Legend ha di base un asso vincente da giocare: cosa c’è di meglio di avere uno dei miglior attori sul mercato come protagonista, se non averlo per due, protagonisti? Tom hardy è davvero bravo, e ci regala due performance ben diverse, fatte di parole biascicate, facce da piacione, occhi di demone e camminata da galeotto.
Reggie è quello affascinante, Ronnie quello malato di mente; Reggie al quarto minuto del film conquista la più bella, Ronnie ha un piccolo entourage di giovani omosessuali. Insieme, sono i fratelli Kray, e negli anni ’60 Londra è sotto il loro impero criminale (storia vera).
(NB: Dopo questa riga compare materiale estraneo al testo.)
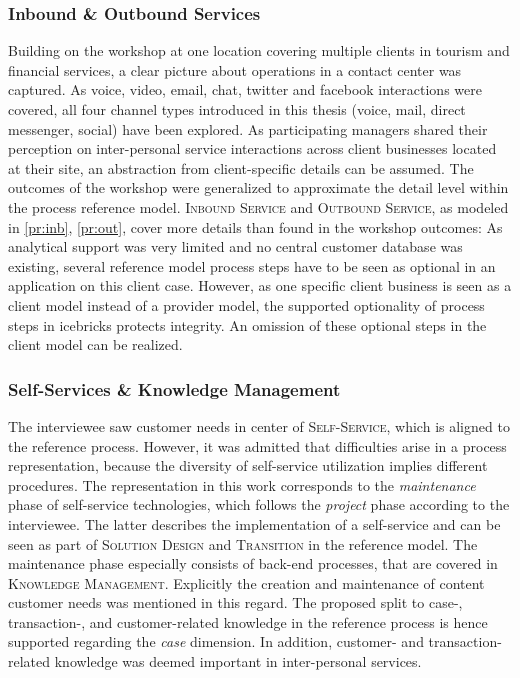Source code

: 		\subsubsection{Inbound \& Outbound Services}
	Building on the workshop at one location covering multiple clients in tourism and financial services, a clear picture about operations in a contact center was captured. 
	As voice, video, email, chat, twitter and facebook interactions were covered, all four channel types introduced in this thesis (voice, mail, direct messenger, social) have been explored. As participating managers shared their perception on inter-personal service interactions across client businesses located at their site, an abstraction from client-specific details can be assumed. The outcomes of the workshop were generalized to approximate the detail level within the process reference model. \textsc{Inbound Service} and \textsc{Outbound Service}, as modeled in \ref{pr:inb}, \ref{pr:out}, cover more details than found in the workshop outcomes: As analytical support was very limited and no central customer database was existing, several reference model process steps have to be seen as optional in an application on this client case. However, as one specific client business is seen as a client model instead of a provider model, the supported optionality of process steps in icebricks protects integrity. An omission of these optional steps in the client model can be realized.
	
	\subsubsection{Self-Services \& Knowledge Management}
	The interviewee saw customer needs in center of \textsc{Self-Service}, which is aligned to the reference process. However, it was admitted that difficulties arise in a process representation, because the diversity of self-service utilization implies different procedures. The representation in this work corresponds to the \textit{maintenance} phase of self-service technologies, which follows the \textit{project} phase according to the interviewee. The latter describes the implementation of a self-service and can be seen as part of \textsc{Solution Design} and \textsc{Transition} in the reference model. The maintenance phase especially consists of back-end processes, that are covered in \textsc{Knowledge Management}. Explicitly the creation and maintenance of content \wrt customer needs was mentioned in this regard. The proposed split to case-, transaction-, and customer-related knowledge  in the reference process is hence supported regarding the \textit{case} dimension. In addition, customer- and transaction-related knowledge was deemed important in inter-personal services.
Non è certo il primo film di gangster che vediamo, neanche un anno fa Black Mass riportava in vita un periodo storico passato e ben ricostruito tra costumi e scene, ma soprattutto la vita di un criminale fatto di male puro. In Legend i criminali sono due, per il resto sempre di parabola criminale e di male parliamo; è quindi Hardy a dare valore al film, semplicemente perfetto e libero di dar sfogo alla sua interpretazione fisica.
Il resto lo fa il taglio à la Guy Ritchie, con one-line potenti e risse già cult: i due fratelli sono indimenticabili sia quando pestano gli altri che quando si pestano tra loro, sempre volendosi bene (”niente bottiglie”).
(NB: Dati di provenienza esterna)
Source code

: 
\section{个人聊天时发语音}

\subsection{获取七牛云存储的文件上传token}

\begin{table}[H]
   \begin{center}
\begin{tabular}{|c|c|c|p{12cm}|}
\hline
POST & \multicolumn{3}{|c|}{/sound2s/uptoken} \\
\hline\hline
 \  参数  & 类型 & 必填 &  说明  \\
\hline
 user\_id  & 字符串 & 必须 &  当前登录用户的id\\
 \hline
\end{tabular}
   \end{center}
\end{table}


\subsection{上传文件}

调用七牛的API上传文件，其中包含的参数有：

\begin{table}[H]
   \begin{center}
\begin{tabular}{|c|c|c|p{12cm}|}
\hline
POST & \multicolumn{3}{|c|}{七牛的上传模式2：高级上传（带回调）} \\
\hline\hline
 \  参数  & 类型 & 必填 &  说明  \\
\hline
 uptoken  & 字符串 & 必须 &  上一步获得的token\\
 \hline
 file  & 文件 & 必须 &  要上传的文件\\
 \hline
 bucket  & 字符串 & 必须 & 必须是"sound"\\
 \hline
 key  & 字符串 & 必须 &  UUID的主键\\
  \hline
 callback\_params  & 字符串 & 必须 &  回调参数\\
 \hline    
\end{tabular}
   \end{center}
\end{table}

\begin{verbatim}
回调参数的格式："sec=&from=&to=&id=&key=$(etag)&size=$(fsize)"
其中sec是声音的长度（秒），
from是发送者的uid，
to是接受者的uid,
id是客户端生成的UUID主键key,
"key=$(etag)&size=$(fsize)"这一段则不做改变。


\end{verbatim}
Ma le frasi migliori sono di Ronnie il matto: quando la mafia italo-americana parla di escort e lui, serissimo ‘io preferisco gli uomini. Italiani, ma anche Greci. Non ho pregiudizi’ come fai a non volergli bene?
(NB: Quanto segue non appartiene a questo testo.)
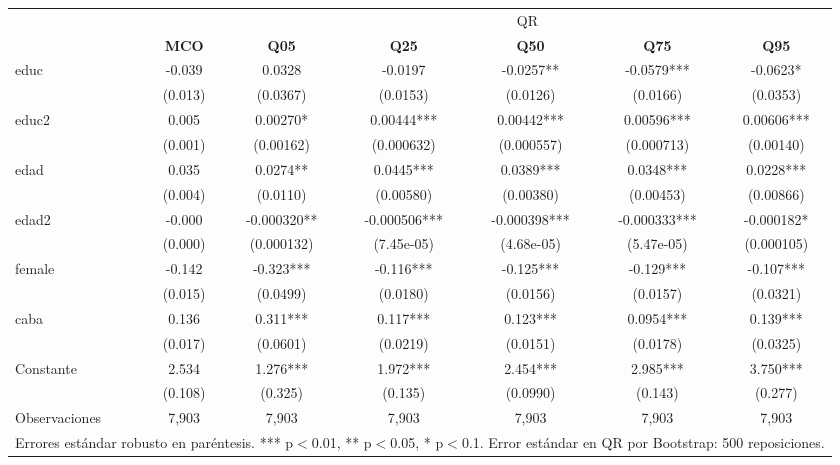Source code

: {\begin{tabular}{lcccccc} 
		\hline \hline
		& & \multicolumn{5}{c}{QR} \\  \cmidrule(lr){3-7}
		& \textbf{MCO} & \textbf{Q05} & \textbf{Q25} & \textbf{Q50} & \textbf{Q75} & \textbf{Q95} \\  \hline
		educ & -0.039\sym{***} & 0.0328 & -0.0197 & -0.0257** & -0.0579*** & -0.0623* \\
		 & (0.013) & (0.0367) & (0.0153) & (0.0126) & (0.0166) & (0.0353) \\
		educ2 & 0.005\sym{***} &  0.00270* & 0.00444*** & 0.00442*** & 0.00596*** & 0.00606*** \\
		&(0.001)& (0.00162) & (0.000632) & (0.000557) & (0.000713) & (0.00140) \\
		edad & 0.035\sym{***}& 0.0274** & 0.0445*** & 0.0389*** & 0.0348*** & 0.0228*** \\
		&(0.004)  & (0.0110) & (0.00580) & (0.00380) & (0.00453) & (0.00866) \\
		edad2 & -0.000\sym{***} & -0.000320** & -0.000506*** & -0.000398*** & -0.000333*** & -0.000182* \\
		& (0.000) & (0.000132) & (7.45e-05) & (4.68e-05) & (5.47e-05) & (0.000105) \\
		female & -0.142\sym{***} & -0.323*** & -0.116*** & -0.125*** & -0.129*** & -0.107*** \\
		& (0.015) & (0.0499) & (0.0180) & (0.0156) & (0.0157) & (0.0321) \\
		caba & 0.136\sym{***} & 0.311*** & 0.117*** & 0.123*** & 0.0954*** & 0.139*** \\
		&(0.017) & (0.0601) & (0.0219) & (0.0151) & (0.0178) & (0.0325) \\
		Constante & 2.534\sym{***} & 1.276*** & 1.972*** & 2.454*** & 2.985*** & 3.750*** \\
		& (0.108)  & (0.325) & (0.135) & (0.0990) & (0.143) & (0.277) \\
		Observaciones & 7,903 & 7,903 & 7,903 & 7,903 & 7,903 & 7,903 \\ \hline
		\multicolumn{7}{c}{\small{Errores estándar robusto en paréntesis. *** p$<$0.01, ** p$<$0.05, * p$<$0.1. Error estándar en QR por Bootstrap: 500 reposiciones.}} \\
	\end{tabular}
}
Non c’è granchè da dire sul resto del cast, compresa la mogliettina fragile e schiacciata dal suo bel Reggie; il film a momenti la rende protagonista, in altri la tiene come sfondo adimensionale.
E questo è forse il più grande difetto del film, una storia indecisa su che direzione prendere, che porta a una certa repititività e a un minutaggio eccessivo.